Local manual trigger (no Access locally):

```bash
curl -sS -X POST http://localhost:5173/api/trigger \
  -H 'content-type: application/json' \
  -d '{"note":"local test"}'
```

## Endpoints

| Endpoint       | Method | Auth      | Purpose                                           |
| -------------- | ------ | --------- | ------------------------------------------------- |
| `/`            | GET    | none      | Dashboard                                         |
| `/api/config`  | GET    | none      | Target URL, available routes and regions          |
| `/api/summary` | GET    | none      | Latest result per route/region + rolling medians  |
| `/api/results` | GET    | none      | Filtered historical results                       |
| `/api/chart`   | GET    | none      | Time series for charting (with PR markers)        |
| `/api/trigger` | POST   | CF Access | Run an ad-hoc measurement, tagged `source=manual` |

All GET endpoints are read-only. `POST /api/trigger` is the only state-changing endpoint and is expected to be protected by a Cloudflare Access policy at the edge.

## Schema changes

D1's native migrations are wired up (`migrations_dir` in `wrangler.jsonc`).

```bash
pnpm db:migrations:list    # show pending migrations
pnpm db:migrations:apply   # apply pending migrations
pnpm db:migrations:create  # scaffold a new migration file
```

`schema.sql` is the desired end state for fresh installs only. For incremental changes on an existing database, add a file under `migrations/` and apply it -- don't rely on editing `schema.sql` to take effect.

## Types

Binding types come from `wrangler types`, which reads `wrangler.jsonc` and writes `worker-configuration.d.ts`. The generated file is committed so `tsc` doesn't need wrangler to run first.

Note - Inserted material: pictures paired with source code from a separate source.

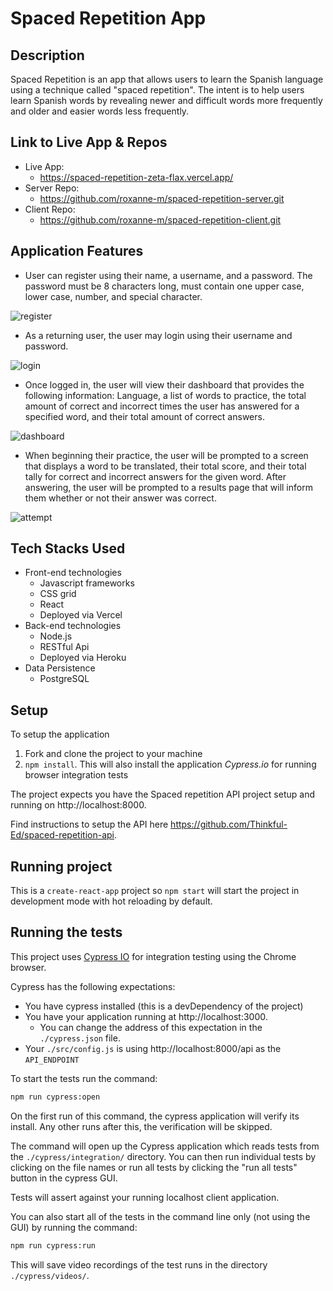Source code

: # Spaced Repetition App

## Description

Spaced Repetition is an app that allows users to learn the Spanish language using a technique called "spaced repetition". The intent is to help users learn Spanish words by revealing newer and difficult words more frequently and older and easier words less frequently.

## Link to Live App & Repos

- Live App:
  - https://spaced-repetition-zeta-flax.vercel.app/
- Server Repo:
  - https://github.com/roxanne-m/spaced-repetition-server.git
- Client Repo:
  - https://github.com/roxanne-m/spaced-repetition-client.git

## Application Features

- User can register using their name, a username, and a password. The password must be 8 characters long, must contain one upper case, lower case, number, and special character.

![register](https://user-images.githubusercontent.com/70825798/110720659-d1005d80-81c3-11eb-86aa-c10c1d468210.JPG)

- As a returning user, the user may login using their username and password.

![login](https://user-images.githubusercontent.com/70825798/110720681-dd84b600-81c3-11eb-885c-10f55f353af4.JPG)

- Once logged in, the user will view their dashboard that provides the following information: Language, a list of words to practice, the total amount of correct and incorrect times the user has answered for a specified word, and their total amount of correct answers.

![dashboard](https://user-images.githubusercontent.com/70825798/110720723-ec6b6880-81c3-11eb-8738-cfbe9fb497e8.JPG)

- When beginning their practice, the user will be prompted to a screen that displays a word to be translated, their total score, and their total tally for correct and incorrect answers for the given word. After answering, the user will be prompted to a results page that will inform them whether or not their answer was correct.

![attempt](https://user-images.githubusercontent.com/70825798/110720750-f725fd80-81c3-11eb-8294-3e2709f8db71.JPG)

## Tech Stacks Used

- Front-end technologies
  - Javascript frameworks
  - CSS grid
  - React
  - Deployed via Vercel
- Back-end technologies
  - Node.js
  - RESTful Api
  - Deployed via Heroku
- Data Persistence
  - PostgreSQL

## Setup

To setup the application

1. Fork and clone the project to your machine
2. `npm install`. This will also install the application _Cypress.io_ for running browser integration tests

The project expects you have the Spaced repetition API project setup and running on http://localhost:8000.

Find instructions to setup the API here https://github.com/Thinkful-Ed/spaced-repetition-api.

## Running project

This is a `create-react-app` project so `npm start` will start the project in development mode with hot reloading by default.

## Running the tests

This project uses [Cypress IO](https://docs.cypress.io) for integration testing using the Chrome browser.

Cypress has the following expectations:

- You have cypress installed (this is a devDependency of the project)
- You have your application running at http://localhost:3000.
  - You can change the address of this expectation in the `./cypress.json` file.
- Your `./src/config.js` is using http://localhost:8000/api as the `API_ENDPOINT`

To start the tests run the command:

```bash
npm run cypress:open
```

On the first run of this command, the cypress application will verify its install. Any other runs after this, the verification will be skipped.

The command will open up the Cypress application which reads tests from the `./cypress/integration/` directory. You can then run individual tests by clicking on the file names or run all tests by clicking the "run all tests" button in the cypress GUI.

Tests will assert against your running localhost client application.

You can also start all of the tests in the command line only (not using the GUI) by running the command:

```bash
npm run cypress:run
```

This will save video recordings of the test runs in the directory `./cypress/videos/`.
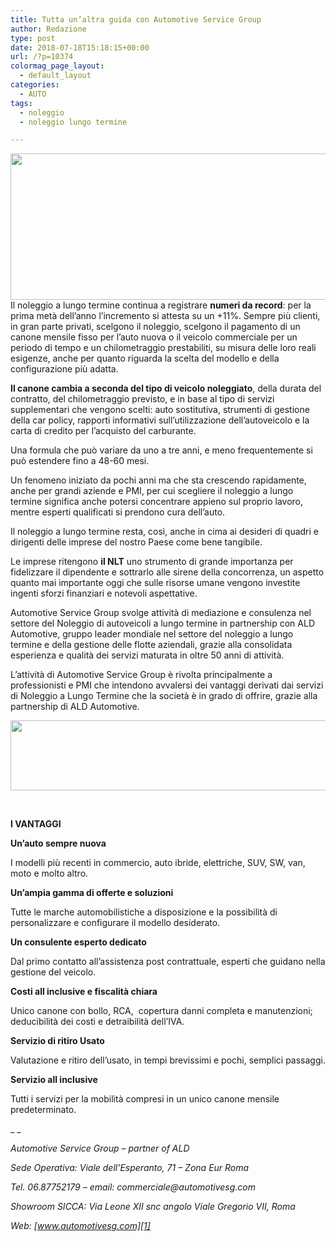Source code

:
 ```yaml
---
title: Tutta un’altra guida con Automotive Service Group
author: Redazione
type: post
date: 2018-07-18T15:18:15+00:00
url: /?p=10374
colormag_page_layout:
  - default_layout
categories:
  - AUTO
tags:
  - noleggio
  - noleggio lungo termine

---
```

<img decoding="async" loading="lazy" class="alignleft wp-image-10377 " src="https://progressonline.it/wp-content/uploads/2018/12/slide-1-1024x472.jpg" alt="" width="506" height="234" />Il noleggio a lungo termine continua a registrare **numeri da record**: per la prima metà dell’anno l’incremento si attesta su un +11%. Sempre più clienti, in gran parte privati, scelgono il noleggio, scelgono il pagamento di un canone mensile fisso per l’auto nuova o il veicolo commerciale per un periodo di tempo e un chilometraggio prestabiliti, su misura delle loro reali esigenze, anche per quanto riguarda la scelta del modello e della configurazione più adatta.

**Il canone cambia a seconda del tipo di veicolo noleggiato**, della durata del contratto, del chilometraggio previsto, e in base al tipo di servizi supplementari che vengono scelti: auto sostitutiva, strumenti di gestione della car policy, rapporti informativi sull’utilizzazione dell’autoveicolo e la carta di credito per l’acquisto del carburante.

Una formula che può variare da uno a tre anni, e meno frequentemente si può estendere fino a 48-60 mesi.

Un fenomeno iniziato da pochi anni ma che sta crescendo rapidamente, anche per grandi aziende e PMI, per cui scegliere il noleggio a lungo termine significa anche potersi concentrare appieno sul proprio lavoro, mentre esperti qualificati si prendono cura dell’auto.

Il noleggio a lungo termine resta, così, anche in cima ai desideri di quadri e dirigenti delle imprese del nostro Paese come bene tangibile.

Le imprese ritengono **il NLT** uno strumento di grande importanza per fidelizzare il dipendente e sottrarlo alle sirene della concorrenza, un aspetto quanto mai importante oggi che sulle risorse umane vengono investite ingenti sforzi finanziari e notevoli aspettative.

Automotive Service Group svolge attività di mediazione e consulenza nel settore del Noleggio di autoveicoli a lungo termine in partnership con ALD Automotive, gruppo leader mondiale nel settore del noleggio a lungo termine e della gestione delle flotte aziendali, grazie alla consolidata esperienza e qualità dei servizi maturata in oltre 50 anni di attività.

L’attività di Automotive Service Group è rivolta principalmente a professionisti e PMI che intendono avvalersi dei vantaggi derivati dai servizi di Noleggio a Lungo Termine che la società è in grado di offrire, grazie alla partnership di ALD Automotive.

<img decoding="async" loading="lazy" class="aligncenter wp-image-10369 size-full" src="https://progressonline.it/wp-content/uploads/2018/12/logoasg.png" alt="" width="800" height="112" /> 

&nbsp;

**I VANTAGGI**

**Un&#8217;auto sempre nuova**

I modelli più recenti in commercio, auto ibride, elettriche, SUV, SW, van, moto e molto altro.

**Un&#8217;ampia gamma di offerte e soluzioni**

Tutte le marche automobilistiche a disposizione e la possibilità di personalizzare e configurare il modello desiderato.

**Un consulente esperto dedicato**

Dal primo contatto all&#8217;assistenza post contrattuale, esperti che guidano nella gestione del veicolo.

**Costi all inclusive e fiscalità chiara**

Unico canone con bollo, RCA,  copertura danni completa e manutenzioni; deducibilità dei costi e detraibilità dell&#8217;IVA.

**Servizio di ritiro Usato**

Valutazione e ritiro dell’usato, in tempi brevissimi e pochi, semplici passaggi.

**Servizio all inclusive**

Tutti i servizi per la mobilità compresi in un unico canone mensile predeterminato.

_ _

_Automotive Service Group – partner of ALD_

_Sede Operativa: Viale dell’Esperanto, 71 – Zona Eur Roma_

_Tel. 06.87752179 – email: commerciale@automotivesg.com_

_Showroom SICCA: Via Leone XII snc angolo Viale Gregorio VII, Roma_

_Web: [www.automotivesg.com][1]_

&nbsp;

 [1]: https://www.automotivesg.com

Re-run after any binding change:

```bash
pnpm cf-typegen
```

## Operational notes

- **Trigger worker name**: `TRIGGER_WORKER_NAME` in `src/routes.ts` is the Worker whose `build.succeeded` event drives deploy-attributed runs. Events for any other Worker are discarded (the cron job still measures every site on its own schedule). Since every registered site rebuilds from the same main-branch commit, one event triggers a measurement for all of them. If the baseline demo is ever renamed, update this constant.
- **Adding a site**: add an entry to `SITES` in `src/routes.ts` with a stable `id` (stored in `perf_results.site`), `targetUrl`, and Worker name. Existing rows continue to use their recorded site id.
- **PR lookup**: hits the public GitHub API unauthenticated (60 req/hr per IP). One call per deploy, so rate limits are a non-issue. If deploy rate ever gets anywhere near that, add a fine-grained PAT via `wrangler secret put GITHUB_TOKEN` and pass it in `src/github.ts`.
- **DLQ**: failed messages retry 3x, then go to `emdash-perf-deploy-events-dlq`. Check this periodically if deploy-attributed results stop appearing.